__Work task__
Go through the data below and copy it exactly, skipping every picture.

__Available data__
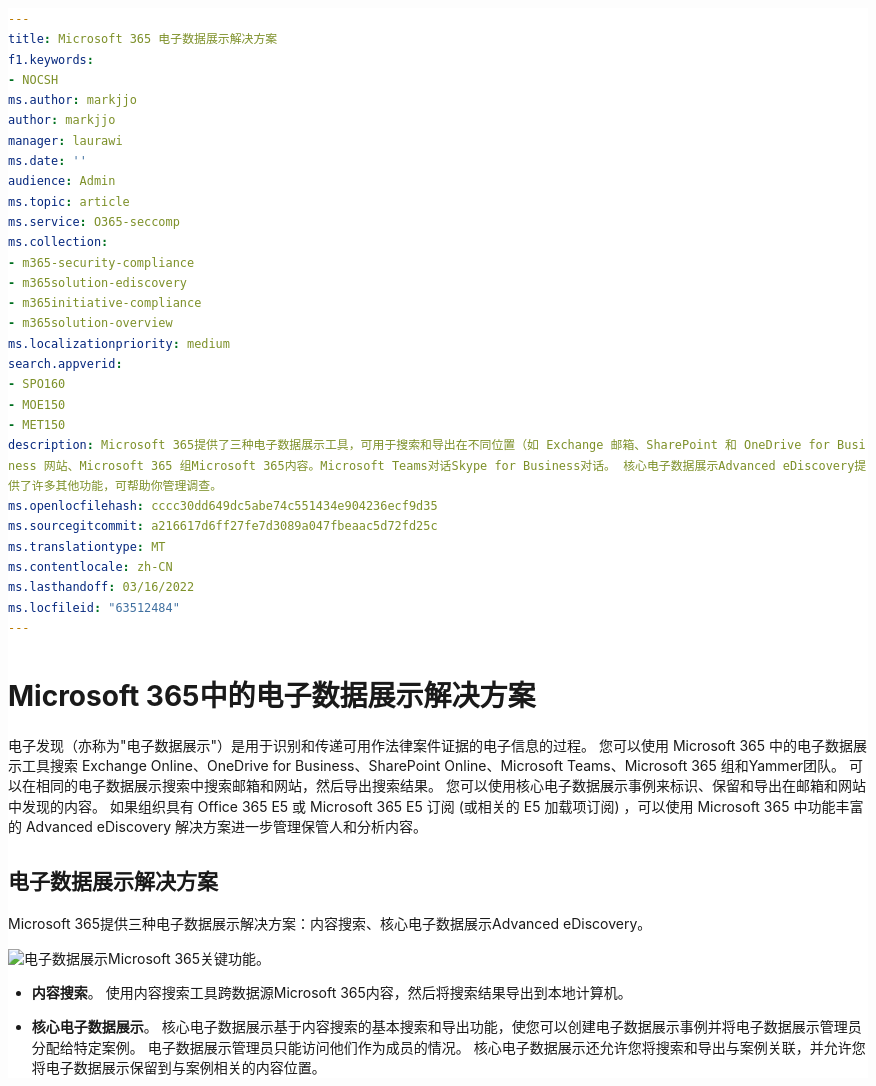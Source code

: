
 ```yaml
---
title: Microsoft 365 电子数据展示解决方案
f1.keywords:
- NOCSH
ms.author: markjjo
author: markjjo
manager: laurawi
ms.date: ''
audience: Admin
ms.topic: article
ms.service: O365-seccomp
ms.collection:
- m365-security-compliance
- m365solution-ediscovery
- m365initiative-compliance
- m365solution-overview
ms.localizationpriority: medium
search.appverid:
- SPO160
- MOE150
- MET150
description: Microsoft 365提供了三种电子数据展示工具，可用于搜索和导出在不同位置（如 Exchange 邮箱、SharePoint 和 OneDrive for Business 网站、Microsoft 365 组Microsoft 365内容。Microsoft Teams对话Skype for Business对话。 核心电子数据展示Advanced eDiscovery提供了许多其他功能，可帮助你管理调查。
ms.openlocfilehash: cccc30dd649dc5abe74c551434e904236ecf9d35
ms.sourcegitcommit: a216617d6ff27fe7d3089a047fbeaac5d72fd25c
ms.translationtype: MT
ms.contentlocale: zh-CN
ms.lasthandoff: 03/16/2022
ms.locfileid: "63512484"
---
```

# <a name="ediscovery-solutions-in-microsoft-365"></a>Microsoft 365中的电子数据展示解决方案

电子发现（亦称为"电子数据展示"）是用于识别和传递可用作法律案件证据的电子信息的过程。 您可以使用 Microsoft 365 中的电子数据展示工具搜索 Exchange Online、OneDrive for Business、SharePoint Online、Microsoft Teams、Microsoft 365 组和Yammer团队。 可以在相同的电子数据展示搜索中搜索邮箱和网站，然后导出搜索结果。 您可以使用核心电子数据展示事例来标识、保留和导出在邮箱和网站中发现的内容。 如果组织具有 Office 365 E5 或 Microsoft 365 E5 订阅 (或相关的 E5 加载项订阅) ，可以使用 Microsoft 365 中功能丰富的 Advanced eDiscovery 解决方案进一步管理保管人和分析内容。

## <a name="ediscovery-solutions"></a>电子数据展示解决方案

Microsoft 365提供三种电子数据展示解决方案：内容搜索、核心电子数据展示Advanced eDiscovery。

![电子数据展示Microsoft 365关键功能。](..\media\m365-ediscovery-solution-graphic.png)

- **内容搜索**。 使用内容搜索工具跨数据源Microsoft 365内容，然后将搜索结果导出到本地计算机。

- **核心电子数据展示**。 核心电子数据展示基于内容搜索的基本搜索和导出功能，使您可以创建电子数据展示事例并将电子数据展示管理员分配给特定案例。 电子数据展示管理员只能访问他们作为成员的情况。 核心电子数据展示还允许您将搜索和导出与案例关联，并允许您将电子数据展示保留到与案例相关的内容位置。
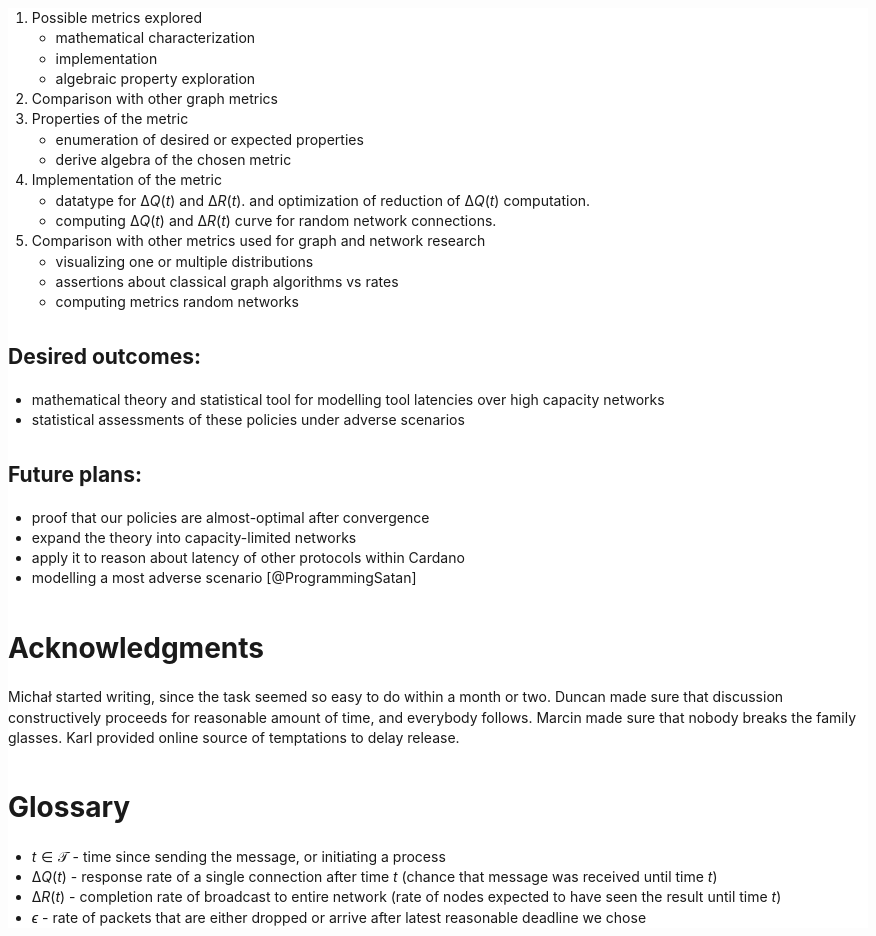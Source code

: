 1. Possible metrics explored
    * mathematical characterization
    * implementation
    * algebraic property exploration
2. Comparison with other graph metrics
3. Properties of the metric
      * enumeration of desired or expected properties
      * derive algebra of the chosen metric
4. Implementation of the metric
      * datatype for $∆Q(t)$ and $∆R(t)$.
        and optimization of reduction of $∆Q(t)$
        computation.
      * computing $∆Q(t)$ and $∆R(t)$ curve for random network
      connections.
5. Comparison with other metrics used for graph and network research
      * visualizing one or multiple distributions
      * assertions about classical graph algorithms vs rates
      * computing metrics random networks

## Desired outcomes:
* mathematical theory and statistical tool for modelling tool latencies
  over high capacity networks
* statistical assessments of these policies under adverse scenarios

## Future plans:
* proof that our policies are almost-optimal after convergence
* expand the theory into capacity-limited networks
* apply it to reason about latency of other protocols within Cardano
* modelling a most adverse scenario [@ProgrammingSatan]


# Acknowledgments

Michał started writing, since the task seemed so easy to do within a month
or two.
Duncan made sure that discussion constructively proceeds
for reasonable amount of time,
and everybody follows. Marcin made sure that nobody breaks the family
glasses. Karl provided online source of temptations to delay release.

# Glossary

* $t∈\mathcal{T}$ - time since sending the message, or initiating a process
* $∆Q(t)$ - response rate of a single connection after time $t$
  (chance that message was received until time $t$)
* $∆R(t)$ - completion rate of broadcast to entire network (rate of nodes
  expected to have seen the result until time $t$)
* $\epsilon{}$ - rate of packets that are either dropped or arrive after
  latest reasonable deadline we chose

__Result of the task__
Source code

:
 ```yaml
---
title: Microsoft 365 电子数据展示解决方案
f1.keywords:
- NOCSH
ms.author: markjjo
author: markjjo
manager: laurawi
ms.date: ''
audience: Admin
ms.topic: article
ms.service: O365-seccomp
ms.collection:
- m365-security-compliance
- m365solution-ediscovery
- m365initiative-compliance
- m365solution-overview
ms.localizationpriority: medium
search.appverid:
- SPO160
- MOE150
- MET150
description: Microsoft 365提供了三种电子数据展示工具，可用于搜索和导出在不同位置（如 Exchange 邮箱、SharePoint 和 OneDrive for Business 网站、Microsoft 365 组Microsoft 365内容。Microsoft Teams对话Skype for Business对话。 核心电子数据展示Advanced eDiscovery提供了许多其他功能，可帮助你管理调查。
ms.openlocfilehash: cccc30dd649dc5abe74c551434e904236ecf9d35
ms.sourcegitcommit: a216617d6ff27fe7d3089a047fbeaac5d72fd25c
ms.translationtype: MT
ms.contentlocale: zh-CN
ms.lasthandoff: 03/16/2022
ms.locfileid: "63512484"
---
```

# <a name="ediscovery-solutions-in-microsoft-365"></a>Microsoft 365中的电子数据展示解决方案

电子发现（亦称为"电子数据展示"）是用于识别和传递可用作法律案件证据的电子信息的过程。 您可以使用 Microsoft 365 中的电子数据展示工具搜索 Exchange Online、OneDrive for Business、SharePoint Online、Microsoft Teams、Microsoft 365 组和Yammer团队。 可以在相同的电子数据展示搜索中搜索邮箱和网站，然后导出搜索结果。 您可以使用核心电子数据展示事例来标识、保留和导出在邮箱和网站中发现的内容。 如果组织具有 Office 365 E5 或 Microsoft 365 E5 订阅 (或相关的 E5 加载项订阅) ，可以使用 Microsoft 365 中功能丰富的 Advanced eDiscovery 解决方案进一步管理保管人和分析内容。

## <a name="ediscovery-solutions"></a>电子数据展示解决方案

Microsoft 365提供三种电子数据展示解决方案：内容搜索、核心电子数据展示Advanced eDiscovery。

![电子数据展示Microsoft 365关键功能。](..\media\m365-ediscovery-solution-graphic.png)

- **内容搜索**。 使用内容搜索工具跨数据源Microsoft 365内容，然后将搜索结果导出到本地计算机。

- **核心电子数据展示**。 核心电子数据展示基于内容搜索的基本搜索和导出功能，使您可以创建电子数据展示事例并将电子数据展示管理员分配给特定案例。 电子数据展示管理员只能访问他们作为成员的情况。 核心电子数据展示还允许您将搜索和导出与案例关联，并允许您将电子数据展示保留到与案例相关的内容位置。
Source code

: 1. Possible metrics explored
    * mathematical characterization
    * implementation
    * algebraic property exploration
2. Comparison with other graph metrics
3. Properties of the metric
      * enumeration of desired or expected properties
      * derive algebra of the chosen metric
4. Implementation of the metric
      * datatype for $∆Q(t)$ and $∆R(t)$.
        and optimization of reduction of $∆Q(t)$
        computation.
      * computing $∆Q(t)$ and $∆R(t)$ curve for random network
      connections.
5. Comparison with other metrics used for graph and network research
      * visualizing one or multiple distributions
      * assertions about classical graph algorithms vs rates
      * computing metrics random networks

## Desired outcomes:
* mathematical theory and statistical tool for modelling tool latencies
  over high capacity networks
* statistical assessments of these policies under adverse scenarios

## Future plans:
* proof that our policies are almost-optimal after convergence
* expand the theory into capacity-limited networks
* apply it to reason about latency of other protocols within Cardano
* modelling a most adverse scenario [@ProgrammingSatan]


# Acknowledgments

Michał started writing, since the task seemed so easy to do within a month
or two.
Duncan made sure that discussion constructively proceeds
for reasonable amount of time,
and everybody follows. Marcin made sure that nobody breaks the family
glasses. Karl provided online source of temptations to delay release.

# Glossary

* $t∈\mathcal{T}$ - time since sending the message, or initiating a process
* $∆Q(t)$ - response rate of a single connection after time $t$
  (chance that message was received until time $t$)
* $∆R(t)$ - completion rate of broadcast to entire network (rate of nodes
  expected to have seen the result until time $t$)
* $\epsilon{}$ - rate of packets that are either dropped or arrive after
  latest reasonable deadline we chose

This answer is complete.